Damir Canadi noch mieser als Mike Büskens

Bild: GEPA

"Von der erwarteten Weiterentwicklung ist wenig zu sehen" - so begründete Rapid-Boss Michael Krammer im November den Rauswurf von Trainer Mike Büskens. Unter Nachfolger Damir Canadi erhoffte man sich den Turnaround. Es kam anders.

"Von der erwarteten Weiterentwicklung ist wenig zu sehen" – so begründete Rapid-Boss Michael Krammer im November den Rauswurf von Trainer Mike Büskens. Unter Nachfolger Damir Canadi erhoffte man sich den Turnaround. Es kam anders.

Statt neun Punkten fehlen nun 15 Zähler auf Platz eins. Schlimmer: Die Mannschaft verschlechterte sich in allen Bereichen. 17,8 Schüsse feuerte Rapid unter Büskens im Schnitt pro Partie ab. Unter Canadi sind es nur noch elf. In der Defensive gelang die erhoffte Stabilisierung nicht – 1,5 Gegentore alle 90 Liga-Minuten.

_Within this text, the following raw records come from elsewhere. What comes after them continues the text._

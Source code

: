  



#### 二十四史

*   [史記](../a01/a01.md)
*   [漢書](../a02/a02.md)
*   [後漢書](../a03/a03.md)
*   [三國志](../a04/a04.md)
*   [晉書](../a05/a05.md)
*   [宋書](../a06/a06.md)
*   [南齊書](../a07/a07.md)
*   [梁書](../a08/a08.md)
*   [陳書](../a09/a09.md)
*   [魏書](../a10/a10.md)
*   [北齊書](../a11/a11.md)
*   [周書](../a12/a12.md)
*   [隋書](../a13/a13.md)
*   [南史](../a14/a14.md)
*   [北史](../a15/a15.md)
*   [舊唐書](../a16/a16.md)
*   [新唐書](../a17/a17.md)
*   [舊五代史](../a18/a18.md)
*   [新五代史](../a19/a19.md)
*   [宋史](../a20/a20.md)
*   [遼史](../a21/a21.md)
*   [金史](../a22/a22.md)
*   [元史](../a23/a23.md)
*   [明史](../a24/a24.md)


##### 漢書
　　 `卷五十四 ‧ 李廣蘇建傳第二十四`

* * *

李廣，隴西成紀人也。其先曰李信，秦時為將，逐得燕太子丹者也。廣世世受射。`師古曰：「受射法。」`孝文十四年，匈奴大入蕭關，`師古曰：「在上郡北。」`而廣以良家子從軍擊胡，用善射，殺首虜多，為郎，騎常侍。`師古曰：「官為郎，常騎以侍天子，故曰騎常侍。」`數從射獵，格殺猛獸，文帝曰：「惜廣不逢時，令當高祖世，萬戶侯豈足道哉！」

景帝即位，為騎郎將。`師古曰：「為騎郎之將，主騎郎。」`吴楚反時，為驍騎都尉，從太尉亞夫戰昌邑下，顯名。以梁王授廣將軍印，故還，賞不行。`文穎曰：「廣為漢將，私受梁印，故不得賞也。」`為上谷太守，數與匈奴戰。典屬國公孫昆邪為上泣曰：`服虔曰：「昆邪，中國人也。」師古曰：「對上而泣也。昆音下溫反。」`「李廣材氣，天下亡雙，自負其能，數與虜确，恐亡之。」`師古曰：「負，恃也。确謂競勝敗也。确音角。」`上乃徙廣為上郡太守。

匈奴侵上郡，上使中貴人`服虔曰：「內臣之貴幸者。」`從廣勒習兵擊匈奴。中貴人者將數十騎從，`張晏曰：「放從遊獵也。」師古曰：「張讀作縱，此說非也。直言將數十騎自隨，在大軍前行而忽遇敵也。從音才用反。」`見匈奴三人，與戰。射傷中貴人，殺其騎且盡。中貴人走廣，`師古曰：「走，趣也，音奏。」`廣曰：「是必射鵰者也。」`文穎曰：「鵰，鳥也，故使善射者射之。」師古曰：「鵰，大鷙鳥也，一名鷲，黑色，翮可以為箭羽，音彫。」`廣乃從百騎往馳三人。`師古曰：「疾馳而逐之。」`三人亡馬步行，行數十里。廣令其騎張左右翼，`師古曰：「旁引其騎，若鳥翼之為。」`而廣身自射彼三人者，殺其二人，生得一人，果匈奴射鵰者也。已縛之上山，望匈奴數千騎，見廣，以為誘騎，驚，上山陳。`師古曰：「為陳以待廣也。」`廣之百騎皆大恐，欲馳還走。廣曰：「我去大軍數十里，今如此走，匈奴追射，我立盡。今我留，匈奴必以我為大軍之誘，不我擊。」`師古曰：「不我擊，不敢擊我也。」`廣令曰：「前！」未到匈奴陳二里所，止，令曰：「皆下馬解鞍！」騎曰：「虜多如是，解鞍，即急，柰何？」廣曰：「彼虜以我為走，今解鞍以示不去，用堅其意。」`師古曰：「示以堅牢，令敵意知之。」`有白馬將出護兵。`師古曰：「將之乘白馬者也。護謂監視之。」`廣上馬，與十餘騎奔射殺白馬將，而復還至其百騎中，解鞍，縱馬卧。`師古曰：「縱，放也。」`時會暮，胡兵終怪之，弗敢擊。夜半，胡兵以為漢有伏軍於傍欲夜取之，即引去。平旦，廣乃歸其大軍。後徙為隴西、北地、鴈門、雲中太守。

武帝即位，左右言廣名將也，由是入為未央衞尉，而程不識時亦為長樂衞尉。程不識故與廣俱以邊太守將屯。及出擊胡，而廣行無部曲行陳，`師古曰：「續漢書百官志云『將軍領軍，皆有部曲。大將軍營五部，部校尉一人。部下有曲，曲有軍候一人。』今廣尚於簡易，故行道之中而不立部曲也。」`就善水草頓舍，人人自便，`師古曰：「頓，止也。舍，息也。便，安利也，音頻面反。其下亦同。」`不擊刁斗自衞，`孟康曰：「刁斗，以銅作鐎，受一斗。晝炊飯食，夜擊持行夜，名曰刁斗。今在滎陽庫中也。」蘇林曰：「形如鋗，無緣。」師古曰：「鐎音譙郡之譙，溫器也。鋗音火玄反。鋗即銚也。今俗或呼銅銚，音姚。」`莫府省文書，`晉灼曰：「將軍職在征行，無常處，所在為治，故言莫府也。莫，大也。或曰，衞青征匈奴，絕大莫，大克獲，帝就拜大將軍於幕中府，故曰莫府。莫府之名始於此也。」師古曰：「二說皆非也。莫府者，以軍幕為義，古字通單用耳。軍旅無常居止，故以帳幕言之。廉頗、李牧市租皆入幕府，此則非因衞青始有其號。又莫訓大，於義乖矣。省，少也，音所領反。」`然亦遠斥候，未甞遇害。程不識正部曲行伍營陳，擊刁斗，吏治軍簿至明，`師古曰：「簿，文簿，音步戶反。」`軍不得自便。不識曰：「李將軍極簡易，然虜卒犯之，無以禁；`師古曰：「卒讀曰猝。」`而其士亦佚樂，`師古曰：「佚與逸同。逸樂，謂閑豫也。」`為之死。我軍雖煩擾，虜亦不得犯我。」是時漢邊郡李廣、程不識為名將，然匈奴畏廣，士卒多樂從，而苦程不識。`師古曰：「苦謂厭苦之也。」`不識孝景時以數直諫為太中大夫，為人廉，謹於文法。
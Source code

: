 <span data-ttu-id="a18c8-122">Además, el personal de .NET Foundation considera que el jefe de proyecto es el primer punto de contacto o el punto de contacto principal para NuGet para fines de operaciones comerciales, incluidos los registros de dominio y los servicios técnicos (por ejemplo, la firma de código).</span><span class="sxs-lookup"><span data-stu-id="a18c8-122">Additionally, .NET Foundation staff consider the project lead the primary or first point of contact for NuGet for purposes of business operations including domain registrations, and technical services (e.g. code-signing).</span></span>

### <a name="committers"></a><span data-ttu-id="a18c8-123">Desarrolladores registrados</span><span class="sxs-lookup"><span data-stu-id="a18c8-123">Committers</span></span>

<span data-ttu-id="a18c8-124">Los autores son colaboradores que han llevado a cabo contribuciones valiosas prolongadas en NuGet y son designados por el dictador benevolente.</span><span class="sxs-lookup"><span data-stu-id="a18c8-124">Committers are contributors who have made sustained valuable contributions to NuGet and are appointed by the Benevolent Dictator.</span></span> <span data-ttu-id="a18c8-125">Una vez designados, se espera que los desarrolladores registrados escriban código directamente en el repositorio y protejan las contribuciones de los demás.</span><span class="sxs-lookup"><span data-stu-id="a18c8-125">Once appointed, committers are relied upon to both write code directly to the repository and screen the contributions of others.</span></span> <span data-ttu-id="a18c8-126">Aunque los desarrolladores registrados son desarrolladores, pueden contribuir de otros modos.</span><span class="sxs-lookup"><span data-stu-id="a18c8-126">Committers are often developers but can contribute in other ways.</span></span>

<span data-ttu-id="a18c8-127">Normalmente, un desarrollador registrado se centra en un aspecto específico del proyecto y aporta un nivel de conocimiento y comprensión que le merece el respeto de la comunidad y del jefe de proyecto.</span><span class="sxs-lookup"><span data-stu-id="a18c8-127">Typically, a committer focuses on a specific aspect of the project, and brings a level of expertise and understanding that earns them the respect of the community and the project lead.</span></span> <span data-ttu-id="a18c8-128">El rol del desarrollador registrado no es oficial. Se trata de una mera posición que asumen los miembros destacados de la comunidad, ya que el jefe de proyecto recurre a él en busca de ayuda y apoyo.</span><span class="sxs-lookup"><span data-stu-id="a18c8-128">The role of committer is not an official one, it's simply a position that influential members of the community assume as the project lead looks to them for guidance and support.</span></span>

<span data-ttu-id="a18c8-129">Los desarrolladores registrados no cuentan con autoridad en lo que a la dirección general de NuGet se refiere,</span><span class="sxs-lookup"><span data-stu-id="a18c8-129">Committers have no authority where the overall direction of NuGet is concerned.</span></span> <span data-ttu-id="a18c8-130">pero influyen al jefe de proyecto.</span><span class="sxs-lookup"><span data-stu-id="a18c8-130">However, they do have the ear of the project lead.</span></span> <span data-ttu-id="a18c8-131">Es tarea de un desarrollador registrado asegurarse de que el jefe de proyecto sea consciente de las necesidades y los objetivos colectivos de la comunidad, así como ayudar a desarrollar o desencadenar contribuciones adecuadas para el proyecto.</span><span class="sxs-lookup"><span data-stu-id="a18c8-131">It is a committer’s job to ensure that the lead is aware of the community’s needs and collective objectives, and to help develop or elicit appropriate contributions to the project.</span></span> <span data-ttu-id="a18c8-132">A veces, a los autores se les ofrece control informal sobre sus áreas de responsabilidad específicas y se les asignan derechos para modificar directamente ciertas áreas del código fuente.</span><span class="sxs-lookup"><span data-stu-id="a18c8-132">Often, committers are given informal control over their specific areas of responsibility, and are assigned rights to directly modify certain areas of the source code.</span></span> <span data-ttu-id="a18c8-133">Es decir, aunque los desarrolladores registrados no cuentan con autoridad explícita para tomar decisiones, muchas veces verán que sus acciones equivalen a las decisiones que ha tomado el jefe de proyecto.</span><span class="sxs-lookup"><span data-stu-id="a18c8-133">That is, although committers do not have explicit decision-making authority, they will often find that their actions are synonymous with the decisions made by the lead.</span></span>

Vor dem Trainerwechsel war es exakt eines. Punkteschnitt? 1,2 statt 1,4. Im Frühjahr muss Canadi liefern – da sind alle Spieler fit, sollte er seine Ideen der Mannschaft im Training eingeimpft haben. Aber: "Der Druck wird im Frühjahr nicht tiefer", weiß auch Neo-Sportdirektor Fredy Bickel.